(Stored records)
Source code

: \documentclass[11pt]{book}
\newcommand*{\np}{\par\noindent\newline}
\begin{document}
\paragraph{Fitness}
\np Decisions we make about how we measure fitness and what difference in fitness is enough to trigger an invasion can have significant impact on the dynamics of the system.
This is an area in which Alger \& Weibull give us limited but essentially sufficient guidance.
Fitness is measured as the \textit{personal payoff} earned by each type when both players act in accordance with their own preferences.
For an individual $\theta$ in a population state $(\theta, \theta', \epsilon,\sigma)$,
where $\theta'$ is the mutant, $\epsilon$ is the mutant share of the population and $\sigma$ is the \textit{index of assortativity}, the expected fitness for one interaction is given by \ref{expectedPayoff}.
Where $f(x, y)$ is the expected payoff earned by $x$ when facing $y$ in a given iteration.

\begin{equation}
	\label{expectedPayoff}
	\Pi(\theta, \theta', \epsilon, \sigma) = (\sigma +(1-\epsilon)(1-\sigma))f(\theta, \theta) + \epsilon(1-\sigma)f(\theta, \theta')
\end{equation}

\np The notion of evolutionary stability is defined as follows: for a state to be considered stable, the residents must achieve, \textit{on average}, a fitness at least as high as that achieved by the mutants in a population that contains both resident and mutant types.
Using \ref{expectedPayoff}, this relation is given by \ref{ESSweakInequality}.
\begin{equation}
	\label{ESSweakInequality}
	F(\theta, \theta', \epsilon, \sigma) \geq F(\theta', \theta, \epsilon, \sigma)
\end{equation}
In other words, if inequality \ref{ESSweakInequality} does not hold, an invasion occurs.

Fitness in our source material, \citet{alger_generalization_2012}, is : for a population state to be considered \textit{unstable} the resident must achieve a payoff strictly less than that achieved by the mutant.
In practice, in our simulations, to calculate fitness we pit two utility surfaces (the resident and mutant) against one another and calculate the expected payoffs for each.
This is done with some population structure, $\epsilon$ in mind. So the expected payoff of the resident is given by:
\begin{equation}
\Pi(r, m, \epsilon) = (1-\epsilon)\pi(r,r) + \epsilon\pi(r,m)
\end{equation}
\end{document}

_WHAT TO WORK ON:_ Line by line, copy the records exactly.

_RESPONSE:_
Source code

: \documentclass[11pt]{book}
\newcommand*{\np}{\par\noindent\newline}
\begin{document}
\paragraph{Fitness}
\np Decisions we make about how we measure fitness and what difference in fitness is enough to trigger an invasion can have significant impact on the dynamics of the system.
This is an area in which Alger \& Weibull give us limited but essentially sufficient guidance.
Fitness is measured as the \textit{personal payoff} earned by each type when both players act in accordance with their own preferences.
For an individual $\theta$ in a population state $(\theta, \theta', \epsilon,\sigma)$,
where $\theta'$ is the mutant, $\epsilon$ is the mutant share of the population and $\sigma$ is the \textit{index of assortativity}, the expected fitness for one interaction is given by \ref{expectedPayoff}.
Where $f(x, y)$ is the expected payoff earned by $x$ when facing $y$ in a given iteration.

\begin{equation}
	\label{expectedPayoff}
	\Pi(\theta, \theta', \epsilon, \sigma) = (\sigma +(1-\epsilon)(1-\sigma))f(\theta, \theta) + \epsilon(1-\sigma)f(\theta, \theta')
\end{equation}

\np The notion of evolutionary stability is defined as follows: for a state to be considered stable, the residents must achieve, \textit{on average}, a fitness at least as high as that achieved by the mutants in a population that contains both resident and mutant types.
Using \ref{expectedPayoff}, this relation is given by \ref{ESSweakInequality}.
\begin{equation}
	\label{ESSweakInequality}
	F(\theta, \theta', \epsilon, \sigma) \geq F(\theta', \theta, \epsilon, \sigma)
\end{equation}
In other words, if inequality \ref{ESSweakInequality} does not hold, an invasion occurs.

Fitness in our source material, \citet{alger_generalization_2012}, is : for a population state to be considered \textit{unstable} the resident must achieve a payoff strictly less than that achieved by the mutant.
In practice, in our simulations, to calculate fitness we pit two utility surfaces (the resident and mutant) against one another and calculate the expected payoffs for each.
This is done with some population structure, $\epsilon$ in mind. So the expected payoff of the resident is given by:
\begin{equation}
\Pi(r, m, \epsilon) = (1-\epsilon)\pi(r,r) + \epsilon\pi(r,m)
\end{equation}
\end{document}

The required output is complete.